I have just sat down and perused the 'Notice de functionment de la centrale equipant le motor-home Pilote' and I still havent got a clue.

I think I may go and get it translated

Anyhow, it's been a good day today on many levels


----------



## 96088 (Aug 22, 2005)

Hi Folks

I'm not about to bring more electrical problems to this list, in fact hopefully the opposite.

Maybe it will benefit another reader in the future

Anybody who followed this thread a few weeks back would have been treated to the experience of George being baffled by an electrical problem. (He hasn't been seen since :? ).

Anyhow, the problem resurfaced and I had to revisit it, I was never comfortable that just wiggling a few spade end connectors on the 3 way switch was the solution...although it appeared to work.

The problem would only arise after the van had been hooked up. I took the box apart and watched what happend when 230v was connected and then unconnected. There is a relay (I think that is what it is called) with a little electromagnet and gate (excuse the terminology). This opened and closed with an audible click when everything was ok, and didn't when the 12v failed.
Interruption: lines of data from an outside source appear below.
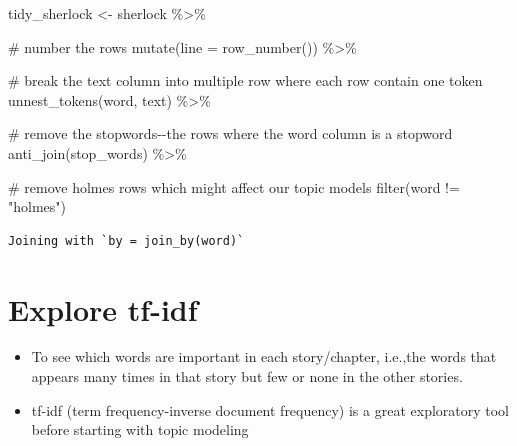 \documentclass[
  letterpaper,
  DIV=11,
  numbers=noendperiod]{scrreprt}
\newenvironment{Shaded}{\begin{snugshade}}{\end{snugshade}}
\newcommand{\AttributeTok}[1]{\textcolor[rgb]{0.40,0.45,0.13}{#1}}
\newcommand{\CommentTok}[1]{\textcolor[rgb]{0.37,0.37,0.37}{#1}}
\newcommand{\FunctionTok}[1]{\textcolor[rgb]{0.28,0.35,0.67}{#1}}
\newcommand{\NormalTok}[1]{\textcolor[rgb]{0.00,0.23,0.31}{#1}}
\newcommand{\OtherTok}[1]{\textcolor[rgb]{0.00,0.23,0.31}{#1}}
\newcommand{\SpecialCharTok}[1]{\textcolor[rgb]{0.37,0.37,0.37}{#1}}
\newcommand{\StringTok}[1]{\textcolor[rgb]{0.13,0.47,0.30}{#1}}
\providecommand{\tightlist}{%
  \setlength{\itemsep}{0pt}\setlength{\parskip}{0pt}}\usepackage{longtable,booktabs,array}
\begin{document}
\begin{Shaded}
\begin{Highlighting}[]
\NormalTok{tidy\_sherlock }\OtherTok{\textless{}{-}}\NormalTok{ sherlock }\SpecialCharTok{\%\textgreater{}\%}
  
  \CommentTok{\# number the rows}
  \FunctionTok{mutate}\NormalTok{(}\AttributeTok{line =} \FunctionTok{row\_number}\NormalTok{()) }\SpecialCharTok{\%\textgreater{}\%} 
  
  \CommentTok{\# break the text column into multiple row where each row contain one token}
  \FunctionTok{unnest\_tokens}\NormalTok{(word, text) }\SpecialCharTok{\%\textgreater{}\%} 
  
  \CommentTok{\# remove the stopwords{-}{-}the rows where the word column is a stopword}
  \FunctionTok{anti\_join}\NormalTok{(stop\_words) }\SpecialCharTok{\%\textgreater{}\%} 
  
  \CommentTok{\# remove holmes rows which might affect our topic models}
  \FunctionTok{filter}\NormalTok{(word }\SpecialCharTok{!=} \StringTok{"holmes"}\NormalTok{)}
\end{Highlighting}
\end{Shaded}

\begin{verbatim}
Joining with `by = join_by(word)`
\end{verbatim}

\section{Explore tf-idf}\label{explore-tf-idf}

\begin{itemize}
\tightlist
\item
  To see which words are important in each story/chapter, i.e.,the words
  that appears many times in that story but few or none in the other
  stories.
\item
  tf-idf (term frequency-inverse document frequency) is a great
  exploratory tool before starting with topic modeling
\end{itemize}
\end{document}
This was the dodgy connection I was looking for and it is now fixed and I'm feeling a bit chuffed at finding the solution 

The relay can be seen in the pictures below in the top righthand corner of the box, behind the green and white wires

The next picture is a close up of the relay.


----------



## cabby (May 14, 2005)

have just read this thread, did i not notice that Ken5, i think it was, mentioned that the Pilote agent said that the fault would be a relay.no one seemed to take any notice, was it overlooked. sorry still in my GOM mood,
run out of ginger biscuits.


----------



## 96088 (Aug 22, 2005)

No it wasn't overlooked

I did say to Ken that I would have to increase my understanding before I dared to open the box.

Also to be fair to myself, Ken did say in a later message that as the battery was charging it wasnt going to be the relay.

That didn't stop me looking there in the end though, so thanks to Ken for that.


----------